Exercise aim - From the material below, return exactly the lines starting at the one that holds "timings for alternative" and ending at the one that holds "Although the history". Pictures stay out of the answer.
========================
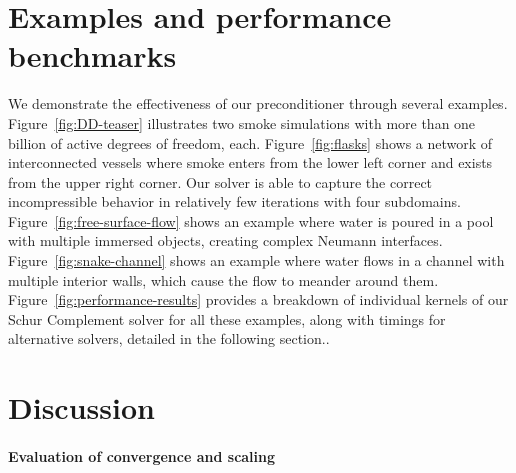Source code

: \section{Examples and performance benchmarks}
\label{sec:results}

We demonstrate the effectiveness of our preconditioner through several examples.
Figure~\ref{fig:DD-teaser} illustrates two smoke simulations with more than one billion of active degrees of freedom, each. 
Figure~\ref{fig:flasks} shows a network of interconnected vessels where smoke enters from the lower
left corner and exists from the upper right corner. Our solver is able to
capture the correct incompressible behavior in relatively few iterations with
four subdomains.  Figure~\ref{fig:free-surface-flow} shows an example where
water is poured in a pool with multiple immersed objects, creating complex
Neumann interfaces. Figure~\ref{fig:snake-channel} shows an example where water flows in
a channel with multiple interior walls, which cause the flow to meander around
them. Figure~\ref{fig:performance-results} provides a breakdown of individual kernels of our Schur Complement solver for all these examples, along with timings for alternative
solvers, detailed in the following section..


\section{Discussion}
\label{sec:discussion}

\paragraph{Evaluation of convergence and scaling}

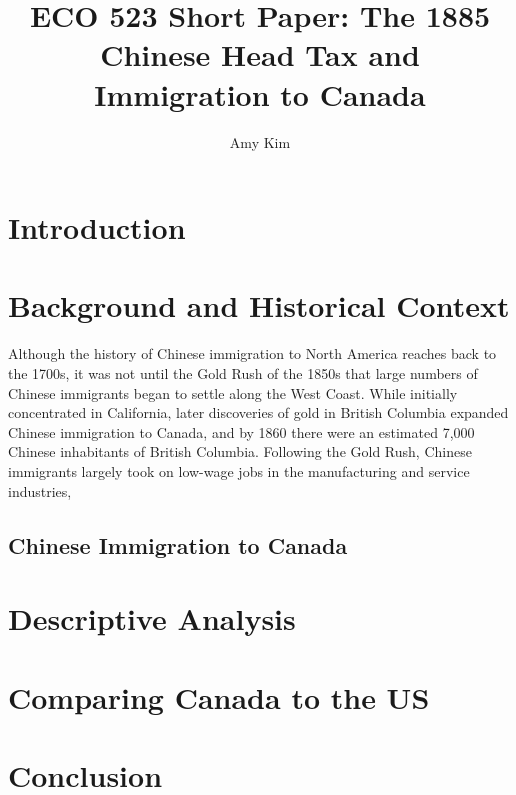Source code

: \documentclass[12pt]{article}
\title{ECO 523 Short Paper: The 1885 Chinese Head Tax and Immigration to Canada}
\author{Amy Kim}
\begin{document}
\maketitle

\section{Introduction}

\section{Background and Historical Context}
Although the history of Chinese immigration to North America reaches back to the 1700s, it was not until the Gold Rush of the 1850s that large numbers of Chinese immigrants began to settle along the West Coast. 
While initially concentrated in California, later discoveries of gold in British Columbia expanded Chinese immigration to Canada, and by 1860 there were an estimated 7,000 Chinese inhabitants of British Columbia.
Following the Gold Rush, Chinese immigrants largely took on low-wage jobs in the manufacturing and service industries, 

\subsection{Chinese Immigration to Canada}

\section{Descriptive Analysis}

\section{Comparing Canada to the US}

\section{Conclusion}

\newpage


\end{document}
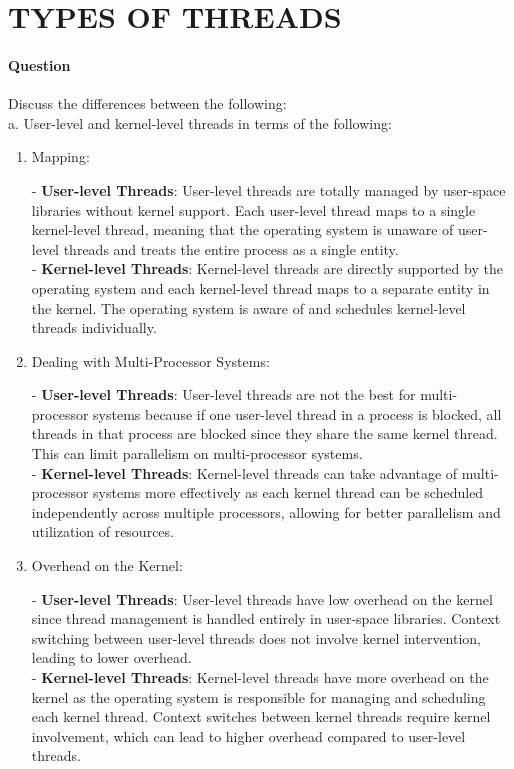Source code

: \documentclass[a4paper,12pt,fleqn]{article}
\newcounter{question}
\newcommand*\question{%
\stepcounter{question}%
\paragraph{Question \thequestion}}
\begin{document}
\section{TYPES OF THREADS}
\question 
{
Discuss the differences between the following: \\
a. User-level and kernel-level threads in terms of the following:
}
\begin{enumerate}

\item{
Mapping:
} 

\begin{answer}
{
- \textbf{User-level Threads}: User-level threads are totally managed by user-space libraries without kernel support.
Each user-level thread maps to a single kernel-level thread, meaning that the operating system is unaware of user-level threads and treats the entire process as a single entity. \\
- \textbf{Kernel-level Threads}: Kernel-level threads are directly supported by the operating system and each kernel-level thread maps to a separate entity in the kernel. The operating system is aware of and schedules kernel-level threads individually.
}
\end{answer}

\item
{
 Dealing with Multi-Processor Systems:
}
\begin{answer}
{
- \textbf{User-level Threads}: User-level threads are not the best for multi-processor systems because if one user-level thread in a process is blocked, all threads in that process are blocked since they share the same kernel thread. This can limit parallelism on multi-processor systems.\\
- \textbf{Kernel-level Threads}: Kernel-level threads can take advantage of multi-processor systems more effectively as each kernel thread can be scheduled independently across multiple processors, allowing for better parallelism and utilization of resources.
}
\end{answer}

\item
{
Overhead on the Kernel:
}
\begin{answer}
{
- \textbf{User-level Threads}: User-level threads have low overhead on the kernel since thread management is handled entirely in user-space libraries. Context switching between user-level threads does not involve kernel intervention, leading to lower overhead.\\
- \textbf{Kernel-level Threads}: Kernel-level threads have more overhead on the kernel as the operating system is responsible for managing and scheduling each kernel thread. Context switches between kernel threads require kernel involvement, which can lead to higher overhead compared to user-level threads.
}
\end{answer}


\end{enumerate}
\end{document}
========================
Completed exercise -
them. Figure~\ref{fig:performance-results} provides a breakdown of individual kernels of our Schur Complement solver for all these examples, along with timings for alternative
solvers, detailed in the following section..


\section{Discussion}
\label{sec:discussion}

\paragraph{Evaluation of convergence and scaling}

Source code

: \documentclass[12pt]{article}
\title{ECO 523 Short Paper: The 1885 Chinese Head Tax and Immigration to Canada}
\author{Amy Kim}
\begin{document}
\maketitle

\section{Introduction}

\section{Background and Historical Context}
Although the history of Chinese immigration to North America reaches back to the 1700s, it was not until the Gold Rush of the 1850s that large numbers of Chinese immigrants began to settle along the West Coast. 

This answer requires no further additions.